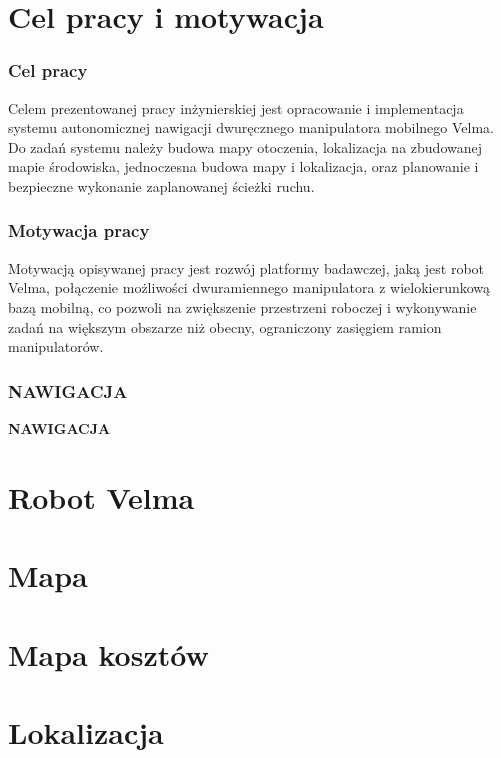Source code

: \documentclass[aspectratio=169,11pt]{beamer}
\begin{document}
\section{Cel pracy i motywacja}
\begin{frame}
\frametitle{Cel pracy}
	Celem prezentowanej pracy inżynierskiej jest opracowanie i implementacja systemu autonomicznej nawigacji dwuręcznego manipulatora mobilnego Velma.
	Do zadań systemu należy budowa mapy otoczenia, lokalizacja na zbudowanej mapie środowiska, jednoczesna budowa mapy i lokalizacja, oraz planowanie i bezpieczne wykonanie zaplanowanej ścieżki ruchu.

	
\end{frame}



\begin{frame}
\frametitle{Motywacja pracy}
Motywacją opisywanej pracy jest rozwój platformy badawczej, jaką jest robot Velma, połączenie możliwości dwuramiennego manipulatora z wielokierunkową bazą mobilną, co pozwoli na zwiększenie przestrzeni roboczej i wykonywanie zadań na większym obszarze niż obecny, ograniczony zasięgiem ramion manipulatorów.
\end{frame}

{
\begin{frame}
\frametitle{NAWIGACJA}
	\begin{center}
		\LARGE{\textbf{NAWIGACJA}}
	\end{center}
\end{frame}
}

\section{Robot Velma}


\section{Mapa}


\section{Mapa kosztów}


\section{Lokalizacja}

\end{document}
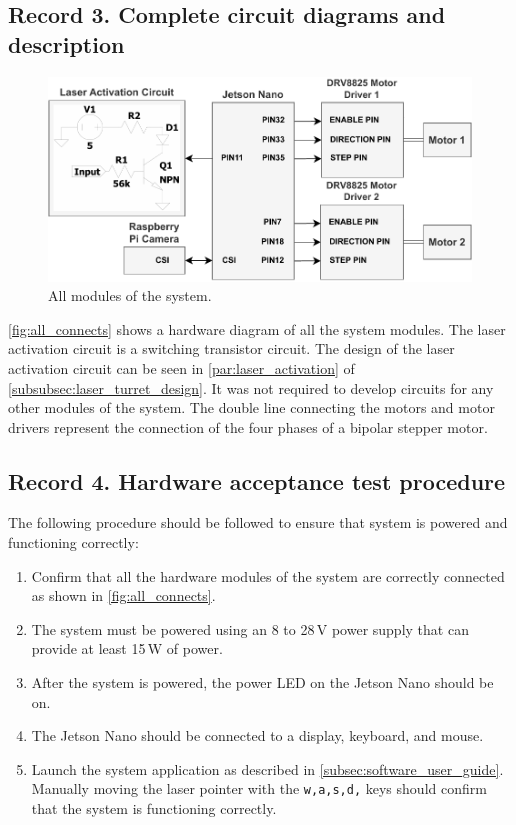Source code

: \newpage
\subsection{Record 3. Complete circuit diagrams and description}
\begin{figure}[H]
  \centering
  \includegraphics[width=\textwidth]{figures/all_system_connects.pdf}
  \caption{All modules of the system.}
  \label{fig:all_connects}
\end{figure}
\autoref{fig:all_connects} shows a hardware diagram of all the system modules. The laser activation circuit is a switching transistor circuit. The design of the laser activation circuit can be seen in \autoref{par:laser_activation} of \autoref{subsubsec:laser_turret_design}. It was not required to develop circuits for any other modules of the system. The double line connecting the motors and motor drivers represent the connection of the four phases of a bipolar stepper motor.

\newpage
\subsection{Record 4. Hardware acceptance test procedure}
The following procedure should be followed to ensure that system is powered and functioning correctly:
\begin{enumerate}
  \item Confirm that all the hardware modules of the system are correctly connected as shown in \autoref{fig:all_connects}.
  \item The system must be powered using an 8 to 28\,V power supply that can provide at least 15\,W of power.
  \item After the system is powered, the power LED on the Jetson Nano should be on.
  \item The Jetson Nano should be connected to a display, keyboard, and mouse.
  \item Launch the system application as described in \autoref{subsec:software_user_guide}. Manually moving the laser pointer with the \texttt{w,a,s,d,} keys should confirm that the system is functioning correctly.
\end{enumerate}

__Work item__.
Please print each record above again exactly, but omit any pictures.

__Answer to this problem__.
Source code

: \documentclass[aspectratio=169,11pt]{beamer}
\begin{document}
\section{Cel pracy i motywacja}
\begin{frame}
\frametitle{Cel pracy}
	Celem prezentowanej pracy inżynierskiej jest opracowanie i implementacja systemu autonomicznej nawigacji dwuręcznego manipulatora mobilnego Velma.
	Do zadań systemu należy budowa mapy otoczenia, lokalizacja na zbudowanej mapie środowiska, jednoczesna budowa mapy i lokalizacja, oraz planowanie i bezpieczne wykonanie zaplanowanej ścieżki ruchu.

	
\end{frame}



\begin{frame}
\frametitle{Motywacja pracy}
Motywacją opisywanej pracy jest rozwój platformy badawczej, jaką jest robot Velma, połączenie możliwości dwuramiennego manipulatora z wielokierunkową bazą mobilną, co pozwoli na zwiększenie przestrzeni roboczej i wykonywanie zadań na większym obszarze niż obecny, ograniczony zasięgiem ramion manipulatorów.
\end{frame}

{
\begin{frame}
\frametitle{NAWIGACJA}
	\begin{center}
		\LARGE{\textbf{NAWIGACJA}}
	\end{center}
\end{frame}
}

\section{Robot Velma}


\section{Mapa}


\section{Mapa kosztów}


\section{Lokalizacja}

\end{document}
Source code

: \newpage
\subsection{Record 3. Complete circuit diagrams and description}
\begin{figure}[H]
  \centering
  \includegraphics[width=\textwidth]{figures/all_system_connects.pdf}
  \caption{All modules of the system.}
  \label{fig:all_connects}
\end{figure}
\autoref{fig:all_connects} shows a hardware diagram of all the system modules. The laser activation circuit is a switching transistor circuit. The design of the laser activation circuit can be seen in \autoref{par:laser_activation} of \autoref{subsubsec:laser_turret_design}. It was not required to develop circuits for any other modules of the system. The double line connecting the motors and motor drivers represent the connection of the four phases of a bipolar stepper motor.

\newpage
\subsection{Record 4. Hardware acceptance test procedure}
The following procedure should be followed to ensure that system is powered and functioning correctly:
\begin{enumerate}
  \item Confirm that all the hardware modules of the system are correctly connected as shown in \autoref{fig:all_connects}.
  \item The system must be powered using an 8 to 28\,V power supply that can provide at least 15\,W of power.
  \item After the system is powered, the power LED on the Jetson Nano should be on.
  \item The Jetson Nano should be connected to a display, keyboard, and mouse.
  \item Launch the system application as described in \autoref{subsec:software_user_guide}. Manually moving the laser pointer with the \texttt{w,a,s,d,} keys should confirm that the system is functioning correctly.
\end{enumerate}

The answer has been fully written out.